### What you are asked to do
Copy all the lines of the data that include the word "market".

Saved entries:
-- Opening Marker --

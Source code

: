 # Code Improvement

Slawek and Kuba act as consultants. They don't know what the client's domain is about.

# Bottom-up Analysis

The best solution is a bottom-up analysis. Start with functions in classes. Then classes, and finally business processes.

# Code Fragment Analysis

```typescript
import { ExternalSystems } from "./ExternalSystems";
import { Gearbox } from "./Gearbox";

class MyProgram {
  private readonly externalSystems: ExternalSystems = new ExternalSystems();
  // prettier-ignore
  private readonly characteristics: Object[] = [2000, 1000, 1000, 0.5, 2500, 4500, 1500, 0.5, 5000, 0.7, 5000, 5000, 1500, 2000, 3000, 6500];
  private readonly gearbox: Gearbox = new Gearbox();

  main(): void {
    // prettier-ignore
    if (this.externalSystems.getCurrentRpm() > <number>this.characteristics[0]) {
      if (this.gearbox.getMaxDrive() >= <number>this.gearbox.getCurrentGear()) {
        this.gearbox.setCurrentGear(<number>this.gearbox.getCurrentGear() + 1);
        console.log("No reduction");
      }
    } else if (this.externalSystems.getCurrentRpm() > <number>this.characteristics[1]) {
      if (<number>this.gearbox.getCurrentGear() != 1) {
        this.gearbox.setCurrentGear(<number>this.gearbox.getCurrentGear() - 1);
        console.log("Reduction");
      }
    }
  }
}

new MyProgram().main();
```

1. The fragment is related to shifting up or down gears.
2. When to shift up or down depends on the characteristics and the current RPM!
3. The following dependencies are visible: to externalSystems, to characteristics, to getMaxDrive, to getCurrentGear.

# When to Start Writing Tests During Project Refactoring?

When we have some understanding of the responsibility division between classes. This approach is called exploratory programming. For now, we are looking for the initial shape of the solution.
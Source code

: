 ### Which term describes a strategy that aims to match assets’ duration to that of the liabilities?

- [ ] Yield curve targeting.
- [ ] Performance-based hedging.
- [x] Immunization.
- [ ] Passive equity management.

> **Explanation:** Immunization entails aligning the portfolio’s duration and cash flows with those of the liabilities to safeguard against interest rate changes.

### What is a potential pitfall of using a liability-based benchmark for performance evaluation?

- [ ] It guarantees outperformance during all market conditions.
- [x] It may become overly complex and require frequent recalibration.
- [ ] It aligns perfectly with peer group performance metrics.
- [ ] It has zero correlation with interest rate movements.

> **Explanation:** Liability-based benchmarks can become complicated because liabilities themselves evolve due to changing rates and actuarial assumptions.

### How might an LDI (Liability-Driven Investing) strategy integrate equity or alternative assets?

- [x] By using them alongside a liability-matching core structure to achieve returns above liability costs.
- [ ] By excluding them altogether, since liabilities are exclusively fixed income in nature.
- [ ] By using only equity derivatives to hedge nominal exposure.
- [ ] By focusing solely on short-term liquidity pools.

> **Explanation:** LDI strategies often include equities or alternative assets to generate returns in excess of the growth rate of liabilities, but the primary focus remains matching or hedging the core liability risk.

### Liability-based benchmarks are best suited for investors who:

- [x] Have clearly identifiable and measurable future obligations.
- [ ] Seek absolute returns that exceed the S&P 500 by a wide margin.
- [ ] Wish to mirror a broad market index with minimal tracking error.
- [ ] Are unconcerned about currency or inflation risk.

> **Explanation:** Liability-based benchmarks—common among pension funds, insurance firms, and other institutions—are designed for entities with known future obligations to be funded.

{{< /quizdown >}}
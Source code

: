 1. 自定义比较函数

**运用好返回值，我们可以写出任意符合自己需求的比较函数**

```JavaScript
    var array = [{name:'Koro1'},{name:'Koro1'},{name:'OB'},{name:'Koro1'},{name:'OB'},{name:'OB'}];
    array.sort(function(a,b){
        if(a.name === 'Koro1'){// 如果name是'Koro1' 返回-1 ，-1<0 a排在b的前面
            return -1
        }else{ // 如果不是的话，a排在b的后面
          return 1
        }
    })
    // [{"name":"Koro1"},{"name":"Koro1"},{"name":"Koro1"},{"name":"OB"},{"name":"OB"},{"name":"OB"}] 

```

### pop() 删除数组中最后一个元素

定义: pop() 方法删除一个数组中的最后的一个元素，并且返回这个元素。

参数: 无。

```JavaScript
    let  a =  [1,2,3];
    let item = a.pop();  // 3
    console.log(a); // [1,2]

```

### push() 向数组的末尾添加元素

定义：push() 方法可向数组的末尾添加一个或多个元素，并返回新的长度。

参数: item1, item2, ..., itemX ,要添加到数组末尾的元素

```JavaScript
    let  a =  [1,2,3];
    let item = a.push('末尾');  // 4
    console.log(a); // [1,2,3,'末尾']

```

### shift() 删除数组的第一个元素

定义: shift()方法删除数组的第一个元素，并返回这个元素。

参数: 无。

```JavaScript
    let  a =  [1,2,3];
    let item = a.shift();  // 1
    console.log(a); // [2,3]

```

-- Closing Marker --

### Written response
- [ ] It guarantees outperformance during all market conditions.
- [ ] Wish to mirror a broad market index with minimal tracking error.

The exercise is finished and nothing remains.